### Task description
For the entries that follow, set down each one exactly and drop any pictures.

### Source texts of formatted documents
--- START ---

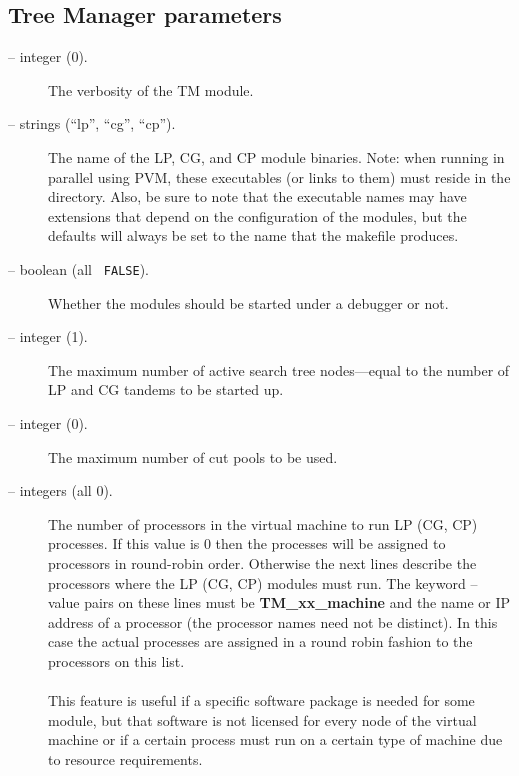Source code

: \subsection{Tree Manager parameters}
\label{tm_params}
\begin{description}

\item[ -- integer (0).] 
The verbosity of the TM module.

\item[ -- strings (``lp'', ``cg'',
``cp'').] 
The name of the LP, CG, and CP module binaries. Note: when running in
parallel using PVM, these executables (or links to them) must reside
in the  directory. Also, be sure to note
that the executable names may have extensions that depend on the
configuration of the modules, but the defaults will always be set to
the name that the makefile produces.

\item[ -- boolean (all {\tt
FALSE}).] 
Whether the modules should be started under a debugger or not.

\item[ -- integer (1).] 
The maximum number of active search tree nodes---equal to the number of
LP and CG tandems to be started up.

\item[ -- integer (0).] 
The maximum number of cut pools to be used.

\item[ -- integers
(all 0).] 
The number of processors in the virtual machine to run LP (CG, CP)
processes. If this value is 0 then the processes will be assigned to
processors in round-robin order. Otherwise the next  lines
describe the processors where the LP (CG, CP) modules must run. The
keyword -- value pairs on these lines must be {\bf TM\_xx\_machine} and the
name or IP address of a processor (the processor names need not be distinct).
In this case the actual processes are assigned in a round robin fashion to the
processors on this list.\\
\\
This feature is useful if a specific software package is needed for
some module, but that software is not licensed for every node of the
virtual machine or if a certain process must run on a certain type of
machine due to resource requirements.


\end{description}
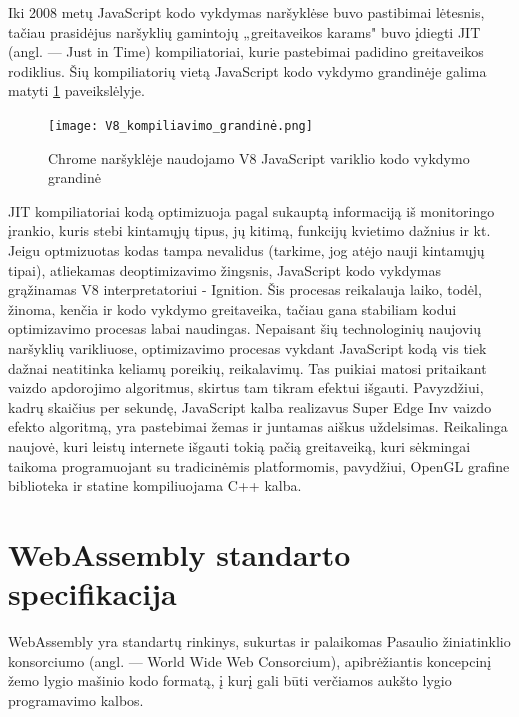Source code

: \documentclass{VUMIFPSkursinis}
\begin{document}
Iki 2008 metų JavaScript kodo vykdymas naršyklėse buvo pastibimai lėtesnis, tačiau prasidėjus naršyklių gamintojų „greitaveikos karams" buvo įdiegti JIT (angl. — Just in Time) kompiliatoriai, kurie pastebimai padidino greitaveikos rodiklius. \cite{DAC17} Šių kompiliatorių vietą JavaScript kodo vykdymo grandinėje galima matyti \ref{fig:v8_pipeline} paveikslėlyje.

\begin{figure}[h!]
  \begin{center}
  \texttt{[image: V8\_kompiliavimo\_grandinė.png]}
  \end{center}
  \caption{Chrome naršyklėje naudojamo V8 JavaScript variklio kodo vykdymo grandinė \cite{HNO19}}
  \label{fig:v8_pipeline}
\end{figure}

JIT kompiliatoriai kodą optimizuoja pagal sukauptą informaciją iš monitoringo įrankio, kuris stebi kintamųjų tipus, jų kitimą, funkcijų kvietimo dažnius ir kt. Jeigu optmizuotas kodas tampa nevalidus (tarkime, jog atėjo nauji kintamųjų tipai), atliekamas deoptimizavimo žingsnis, JavaScript kodo vykdymas grąžinamas V8 interpretatoriui - Ignition. Šis procesas reikalauja laiko, todėl, žinoma, kenčia ir kodo vykdymo greitaveika, tačiau gana stabiliam kodui optimizavimo procesas labai naudingas.
Nepaisant šių technologinių naujovių naršyklių varikliuose, optimizavimo procesas vykdant JavaScript kodą vis tiek dažnai neatitinka keliamų poreikių, reikalavimų. Tas puikiai matosi pritaikant vaizdo apdorojimo algoritmus, skirtus tam tikram efektui išgauti. Pavyzdžiui, kadrų skaičius per sekundę, JavaScript kalba realizavus Super Edge Inv vaizdo efekto algoritmą, yra pastebimai žemas ir juntamas aiškus uždelsimas. \cite{WVE17} Reikalinga naujovė, kuri leistų internete išgauti tokią pačią greitaveiką, kuri sėkmingai taikoma programuojant su tradicinėmis platformomis, pavydžiui, OpenGL grafine biblioteka ir statine kompiliuojama C++ kalba.

\section{WebAssembly standarto specifikacija}

WebAssembly yra standartų rinkinys, sukurtas ir palaikomas Pasaulio žiniatinklio konsorciumo (angl. — World Wide Web Consorcium), apibrėžiantis koncepcinį žemo lygio mašinio kodo formatą, į kurį gali būti verčiamos aukšto lygio programavimo kalbos. \cite{WAS17}
\end{document}
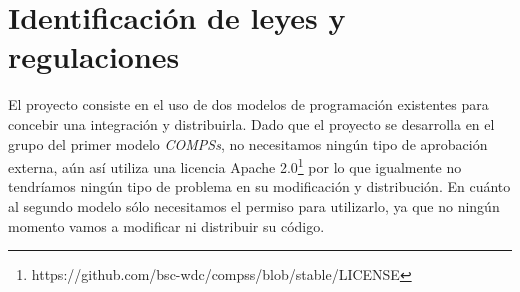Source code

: \section{Identificación de leyes y regulaciones}

El proyecto consiste en el uso de dos modelos de programación existentes para concebir una integración y distribuirla. Dado que el proyecto se desarrolla en el grupo del primer modelo \textit{COMPSs}, no necesitamos ningún tipo de aprobación externa, aún así utiliza una licencia Apache 2.0\footnote{https://github.com/bsc-wdc/compss/blob/stable/LICENSE} por lo que igualmente no tendríamos ningún tipo de problema en su modificación y distribución. En cuánto al segundo modelo sólo necesitamos el permiso para utilizarlo, ya que no ningún momento vamos a modificar ni distribuir su código.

--- END ---

### Response for this exercise
Source code

: \subsection{Tree Manager parameters}
\label{tm_params}
\begin{description}

\item[ -- integer (0).] 
The verbosity of the TM module.

\item[ -- strings (``lp'', ``cg'',
``cp'').] 
The name of the LP, CG, and CP module binaries. Note: when running in
parallel using PVM, these executables (or links to them) must reside
in the  directory. Also, be sure to note
that the executable names may have extensions that depend on the
configuration of the modules, but the defaults will always be set to
the name that the makefile produces.

\item[ -- boolean (all {\tt
FALSE}).] 
Whether the modules should be started under a debugger or not.

\item[ -- integer (1).] 
The maximum number of active search tree nodes---equal to the number of
LP and CG tandems to be started up.

\item[ -- integer (0).] 
The maximum number of cut pools to be used.

\item[ -- integers
(all 0).] 
The number of processors in the virtual machine to run LP (CG, CP)
processes. If this value is 0 then the processes will be assigned to
processors in round-robin order. Otherwise the next  lines
describe the processors where the LP (CG, CP) modules must run. The
keyword -- value pairs on these lines must be {\bf TM\_xx\_machine} and the
name or IP address of a processor (the processor names need not be distinct).
In this case the actual processes are assigned in a round robin fashion to the
processors on this list.\\
\\
This feature is useful if a specific software package is needed for
some module, but that software is not licensed for every node of the
virtual machine or if a certain process must run on a certain type of
machine due to resource requirements.


\end{description}
Source code

: \documentclass{VUMIFPSkursinis}
\begin{document}
Iki 2008 metų JavaScript kodo vykdymas naršyklėse buvo pastibimai lėtesnis, tačiau prasidėjus naršyklių gamintojų „greitaveikos karams" buvo įdiegti JIT (angl. — Just in Time) kompiliatoriai, kurie pastebimai padidino greitaveikos rodiklius. \cite{DAC17} Šių kompiliatorių vietą JavaScript kodo vykdymo grandinėje galima matyti \ref{fig:v8_pipeline} paveikslėlyje.

\begin{figure}[h!]
  \begin{center}
  \texttt{[image: V8\_kompiliavimo\_grandinė.png]}
  \end{center}
  \caption{Chrome naršyklėje naudojamo V8 JavaScript variklio kodo vykdymo grandinė \cite{HNO19}}
  \label{fig:v8_pipeline}
\end{figure}

JIT kompiliatoriai kodą optimizuoja pagal sukauptą informaciją iš monitoringo įrankio, kuris stebi kintamųjų tipus, jų kitimą, funkcijų kvietimo dažnius ir kt. Jeigu optmizuotas kodas tampa nevalidus (tarkime, jog atėjo nauji kintamųjų tipai), atliekamas deoptimizavimo žingsnis, JavaScript kodo vykdymas grąžinamas V8 interpretatoriui - Ignition. Šis procesas reikalauja laiko, todėl, žinoma, kenčia ir kodo vykdymo greitaveika, tačiau gana stabiliam kodui optimizavimo procesas labai naudingas.
Nepaisant šių technologinių naujovių naršyklių varikliuose, optimizavimo procesas vykdant JavaScript kodą vis tiek dažnai neatitinka keliamų poreikių, reikalavimų. Tas puikiai matosi pritaikant vaizdo apdorojimo algoritmus, skirtus tam tikram efektui išgauti. Pavyzdžiui, kadrų skaičius per sekundę, JavaScript kalba realizavus Super Edge Inv vaizdo efekto algoritmą, yra pastebimai žemas ir juntamas aiškus uždelsimas. \cite{WVE17} Reikalinga naujovė, kuri leistų internete išgauti tokią pačią greitaveiką, kuri sėkmingai taikoma programuojant su tradicinėmis platformomis, pavydžiui, OpenGL grafine biblioteka ir statine kompiliuojama C++ kalba.

\section{WebAssembly standarto specifikacija}

WebAssembly yra standartų rinkinys, sukurtas ir palaikomas Pasaulio žiniatinklio konsorciumo (angl. — World Wide Web Consorcium), apibrėžiantis koncepcinį žemo lygio mašinio kodo formatą, į kurį gali būti verčiamos aukšto lygio programavimo kalbos. \cite{WAS17}
\end{document}
Source code

: \section{Identificación de leyes y regulaciones}

El proyecto consiste en el uso de dos modelos de programación existentes para concebir una integración y distribuirla. Dado que el proyecto se desarrolla en el grupo del primer modelo \textit{COMPSs}, no necesitamos ningún tipo de aprobación externa, aún así utiliza una licencia Apache 2.0\footnote{https://github.com/bsc-wdc/compss/blob/stable/LICENSE} por lo que igualmente no tendríamos ningún tipo de problema en su modificación y distribución. En cuánto al segundo modelo sólo necesitamos el permiso para utilizarlo, ya que no ningún momento vamos a modificar ni distribuir su código.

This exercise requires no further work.